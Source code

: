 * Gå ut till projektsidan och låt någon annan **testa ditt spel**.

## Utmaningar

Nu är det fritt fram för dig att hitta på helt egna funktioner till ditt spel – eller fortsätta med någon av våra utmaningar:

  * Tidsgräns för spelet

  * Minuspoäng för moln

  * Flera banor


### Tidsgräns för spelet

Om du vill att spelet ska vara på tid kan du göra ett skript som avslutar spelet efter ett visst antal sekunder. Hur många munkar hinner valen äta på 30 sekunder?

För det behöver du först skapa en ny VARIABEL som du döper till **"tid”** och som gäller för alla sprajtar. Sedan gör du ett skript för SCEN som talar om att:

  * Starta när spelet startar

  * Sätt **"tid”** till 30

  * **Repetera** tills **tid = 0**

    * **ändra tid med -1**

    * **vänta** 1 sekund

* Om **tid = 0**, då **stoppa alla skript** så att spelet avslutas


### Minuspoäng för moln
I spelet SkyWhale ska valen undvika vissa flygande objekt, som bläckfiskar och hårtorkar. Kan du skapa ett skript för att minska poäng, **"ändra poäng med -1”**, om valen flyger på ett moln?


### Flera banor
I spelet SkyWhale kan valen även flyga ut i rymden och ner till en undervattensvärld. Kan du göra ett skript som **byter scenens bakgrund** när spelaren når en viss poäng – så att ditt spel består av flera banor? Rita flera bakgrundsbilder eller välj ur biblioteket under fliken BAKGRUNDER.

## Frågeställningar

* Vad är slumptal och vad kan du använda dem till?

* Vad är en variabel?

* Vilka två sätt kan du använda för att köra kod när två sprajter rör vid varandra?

━━━━━━

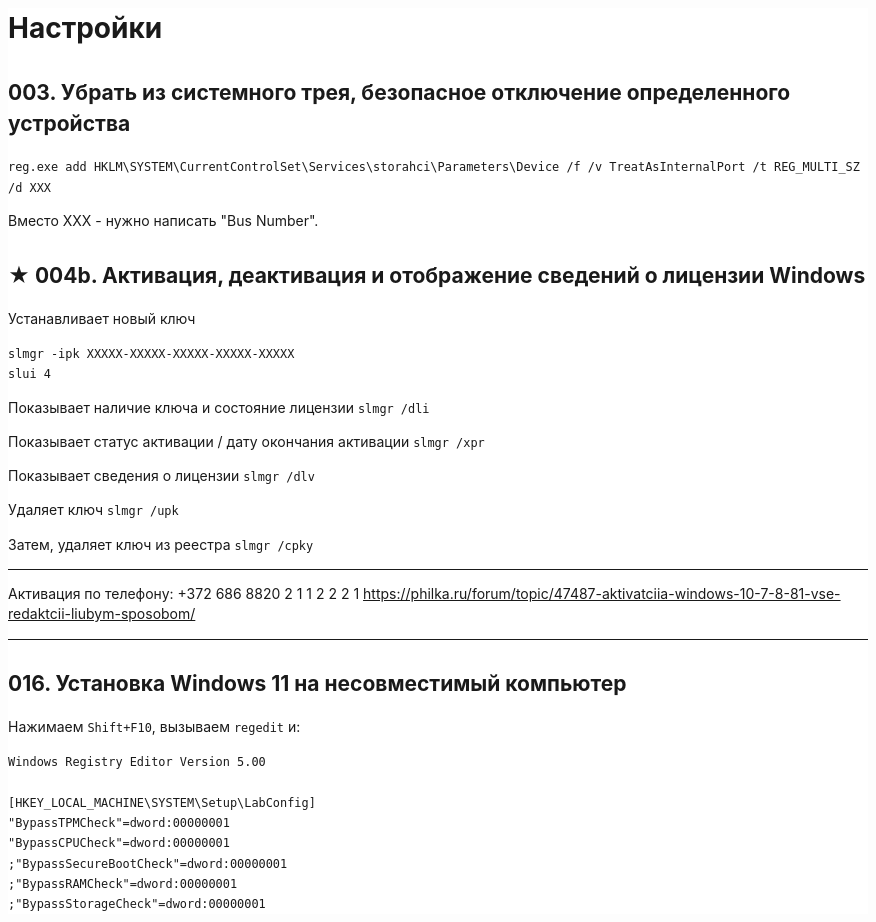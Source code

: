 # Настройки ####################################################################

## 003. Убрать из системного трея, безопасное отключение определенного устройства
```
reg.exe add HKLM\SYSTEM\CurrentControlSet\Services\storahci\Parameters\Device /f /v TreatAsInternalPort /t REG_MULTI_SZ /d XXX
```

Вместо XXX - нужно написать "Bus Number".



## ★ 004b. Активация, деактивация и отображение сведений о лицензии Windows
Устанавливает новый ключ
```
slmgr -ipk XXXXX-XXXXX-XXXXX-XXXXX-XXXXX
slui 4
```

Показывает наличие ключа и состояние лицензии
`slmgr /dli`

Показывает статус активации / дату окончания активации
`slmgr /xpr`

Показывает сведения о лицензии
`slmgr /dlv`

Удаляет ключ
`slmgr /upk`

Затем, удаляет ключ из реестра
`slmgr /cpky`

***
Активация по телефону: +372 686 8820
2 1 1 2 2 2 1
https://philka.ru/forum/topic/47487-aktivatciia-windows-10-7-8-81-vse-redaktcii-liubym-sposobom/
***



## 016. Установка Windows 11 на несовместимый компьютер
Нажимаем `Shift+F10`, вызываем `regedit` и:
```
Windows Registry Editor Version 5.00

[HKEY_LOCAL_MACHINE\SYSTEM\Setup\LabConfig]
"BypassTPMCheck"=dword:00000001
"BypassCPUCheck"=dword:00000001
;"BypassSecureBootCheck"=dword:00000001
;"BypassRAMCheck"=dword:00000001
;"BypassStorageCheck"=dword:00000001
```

━━━━━━

#### [Task instructions]
Return a word-for-word copy of the lines above from the one holding "### Tidsgräns för spelet" through the one holding "### Minuspoäng för moln", with both of them included and nothing besides.

#### [Reply to the task]
### Tidsgräns för spelet

Om du vill att spelet ska vara på tid kan du göra ett skript som avslutar spelet efter ett visst antal sekunder. Hur många munkar hinner valen äta på 30 sekunder?

För det behöver du först skapa en ny VARIABEL som du döper till **"tid”** och som gäller för alla sprajtar. Sedan gör du ett skript för SCEN som talar om att:

  * Starta när spelet startar

  * Sätt **"tid”** till 30

  * **Repetera** tills **tid = 0**

    * **ändra tid med -1**

    * **vänta** 1 sekund

* Om **tid = 0**, då **stoppa alla skript** så att spelet avslutas


### Minuspoäng för moln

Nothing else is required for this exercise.